KBOB curates Switzerland’s official reference list of life cycle assessment values for construction. It is used by public owners and design teams to model materials and assemblies consistently across projects. The database is not an EPD library. Think of it as Switzerland’s house style for baseline LCA numbers.

What the data covers

KBOB provides core manufacturing and end‑of‑life modules, with transport and operational energy add‑ons for building‑level work. In practice that means A1 to A3 and C3 to C4, plus A4 transport and B6 energy where relevant (SURAP, 2025). That structure lets building models stay comparable across cantons and project types.

Current versions and why updates matter

KBOB’s list has seen rapid updates, including Version 6.0 in September 2024, 6.1 in October 2024, and 6.2 on December 4, 2025 (ecobau, 2025).
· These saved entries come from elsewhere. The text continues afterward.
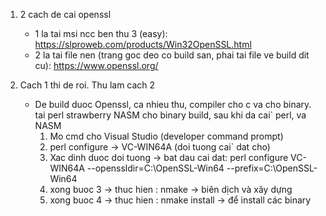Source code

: 1. 2 cach de cai openssl
    - 1 la tai msi ncc ben thu 3 (easy): https://slproweb.com/products/Win32OpenSSL.html
    - 2 la tai file nen (trang goc deo co build san, phai tai file ve  build dit cu):   https://www.openssl.org/

2. Cach 1 thi de roi. Thu lam cach 2
    - De build duoc Openssl, ca nhieu thu, compiler cho c va cho binary. 
        tai perl strawberry
        NASM cho binary build, sau khi da cai` perl, va NASM
        1. Mo cmd cho Visual Studio (developer command prompt)
        2. perl configure -> VC-WIN64A (doi tuong cai` dat cho)
        3. Xac dinh duoc doi tuong -> bat dau cai dat: perl configure VC-WIN64A --openssldir=C:\OpenSSL-Win64 --prefix=C:\OpenSSL-Win64
        4. xong buoc 3 -> thuc hien : nmake -> biên dịch và xây dựng
        5. xong buoc 4 -> thuc hien : nmake install -> để install các binary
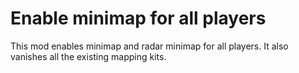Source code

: # Enable minimap for all players

This mod enables minimap and radar minimap for all players. It also vanishes all the existing mapping kits.
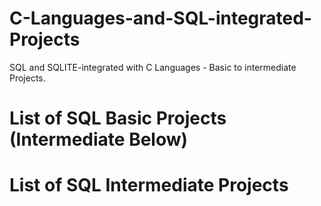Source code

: # C-Languages-and-SQL-integrated-Projects
SQL and SQLITE-integrated with C Languages - Basic to intermediate Projects.


<h1>List of SQL Basic Projects (Intermediate Below)</h1>






















<h1>List of SQL Intermediate Projects</h1>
Updates capture shifts in background data such as electricity. In 2024 Swiss final energy use rose 1% to 776,220 TJ, a reminder that usage patterns and intensities move each year (SFOE, 2025) (SFOE, 2025). Grid physics shift too. Swissgrid reported 985 GWh of active power losses in 2024, equal to a 1.41% loss rate, which influences transmission‑related emissions in LCAs (Swissgrid, 2025).

KBOB vs. EN 15804 EPDs

KBOB values and EN 15804 EPDs serve different jobs. EPDs are product‑specific, third‑party verified declarations built under EN 15804. KBOB is a harmonized national reference for building‑level modeling. Several Swiss sources note that indicator sets and background datasets are not identical, so results are not one‑to‑one comparable across the two systems (Lignum, 2024). That is fine. Use KBOB to keep whole‑building studies consistent, and use EPDs to win product decisions.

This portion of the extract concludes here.